§ **Problem to solve**: Please count the lines below that hold the word "BrachaToueg" and give the count without any other text.

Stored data
§

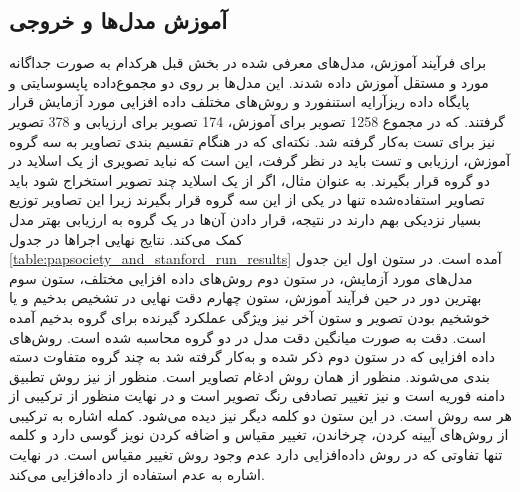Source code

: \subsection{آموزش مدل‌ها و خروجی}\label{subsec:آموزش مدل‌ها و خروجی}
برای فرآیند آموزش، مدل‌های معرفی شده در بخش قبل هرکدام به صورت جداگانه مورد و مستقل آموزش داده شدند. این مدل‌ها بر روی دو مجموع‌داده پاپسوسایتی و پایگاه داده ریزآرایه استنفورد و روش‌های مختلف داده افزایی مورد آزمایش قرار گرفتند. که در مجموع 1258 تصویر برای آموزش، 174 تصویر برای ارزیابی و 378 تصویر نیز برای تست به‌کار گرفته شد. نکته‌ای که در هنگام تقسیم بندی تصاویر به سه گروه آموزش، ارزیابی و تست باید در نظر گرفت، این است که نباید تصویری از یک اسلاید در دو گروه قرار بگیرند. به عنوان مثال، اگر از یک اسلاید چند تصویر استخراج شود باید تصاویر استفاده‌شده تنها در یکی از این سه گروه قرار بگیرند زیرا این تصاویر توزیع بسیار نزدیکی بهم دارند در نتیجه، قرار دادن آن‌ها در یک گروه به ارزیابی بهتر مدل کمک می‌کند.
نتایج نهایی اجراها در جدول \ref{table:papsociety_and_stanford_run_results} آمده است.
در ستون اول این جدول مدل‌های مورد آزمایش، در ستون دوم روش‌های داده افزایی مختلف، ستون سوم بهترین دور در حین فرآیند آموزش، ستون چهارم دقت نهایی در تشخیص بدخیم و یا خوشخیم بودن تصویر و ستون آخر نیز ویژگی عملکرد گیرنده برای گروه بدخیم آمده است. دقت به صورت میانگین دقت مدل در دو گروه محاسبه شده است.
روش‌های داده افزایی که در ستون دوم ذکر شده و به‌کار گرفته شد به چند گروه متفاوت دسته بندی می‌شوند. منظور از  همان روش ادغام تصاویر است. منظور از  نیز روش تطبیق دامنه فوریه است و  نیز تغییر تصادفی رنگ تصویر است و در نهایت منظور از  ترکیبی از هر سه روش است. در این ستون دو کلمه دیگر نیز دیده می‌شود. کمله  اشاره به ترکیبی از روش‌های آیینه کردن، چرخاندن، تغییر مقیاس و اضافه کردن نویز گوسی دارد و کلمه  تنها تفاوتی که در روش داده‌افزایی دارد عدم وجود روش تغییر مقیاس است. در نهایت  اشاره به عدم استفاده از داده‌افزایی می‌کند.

§

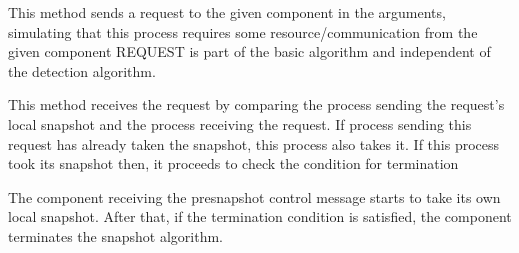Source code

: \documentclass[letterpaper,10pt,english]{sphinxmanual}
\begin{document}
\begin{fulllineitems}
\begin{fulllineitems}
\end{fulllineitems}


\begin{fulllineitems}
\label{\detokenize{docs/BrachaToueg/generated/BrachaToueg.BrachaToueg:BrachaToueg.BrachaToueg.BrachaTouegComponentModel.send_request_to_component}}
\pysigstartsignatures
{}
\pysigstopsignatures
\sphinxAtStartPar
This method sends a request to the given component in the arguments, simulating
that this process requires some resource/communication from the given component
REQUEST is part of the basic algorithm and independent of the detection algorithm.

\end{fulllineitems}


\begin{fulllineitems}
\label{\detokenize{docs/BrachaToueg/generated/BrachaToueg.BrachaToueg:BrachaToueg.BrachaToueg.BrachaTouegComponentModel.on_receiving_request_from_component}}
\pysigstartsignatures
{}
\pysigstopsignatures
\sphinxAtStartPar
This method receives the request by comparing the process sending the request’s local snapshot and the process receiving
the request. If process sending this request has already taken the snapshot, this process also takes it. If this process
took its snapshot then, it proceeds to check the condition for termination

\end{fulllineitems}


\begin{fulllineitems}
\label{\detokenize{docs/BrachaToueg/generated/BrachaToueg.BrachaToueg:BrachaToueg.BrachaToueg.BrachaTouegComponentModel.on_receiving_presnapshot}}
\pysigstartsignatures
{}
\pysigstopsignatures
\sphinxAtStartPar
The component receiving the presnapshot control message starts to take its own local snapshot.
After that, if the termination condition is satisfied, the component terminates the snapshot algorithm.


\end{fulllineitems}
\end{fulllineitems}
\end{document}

§

§ **Written answer**: 3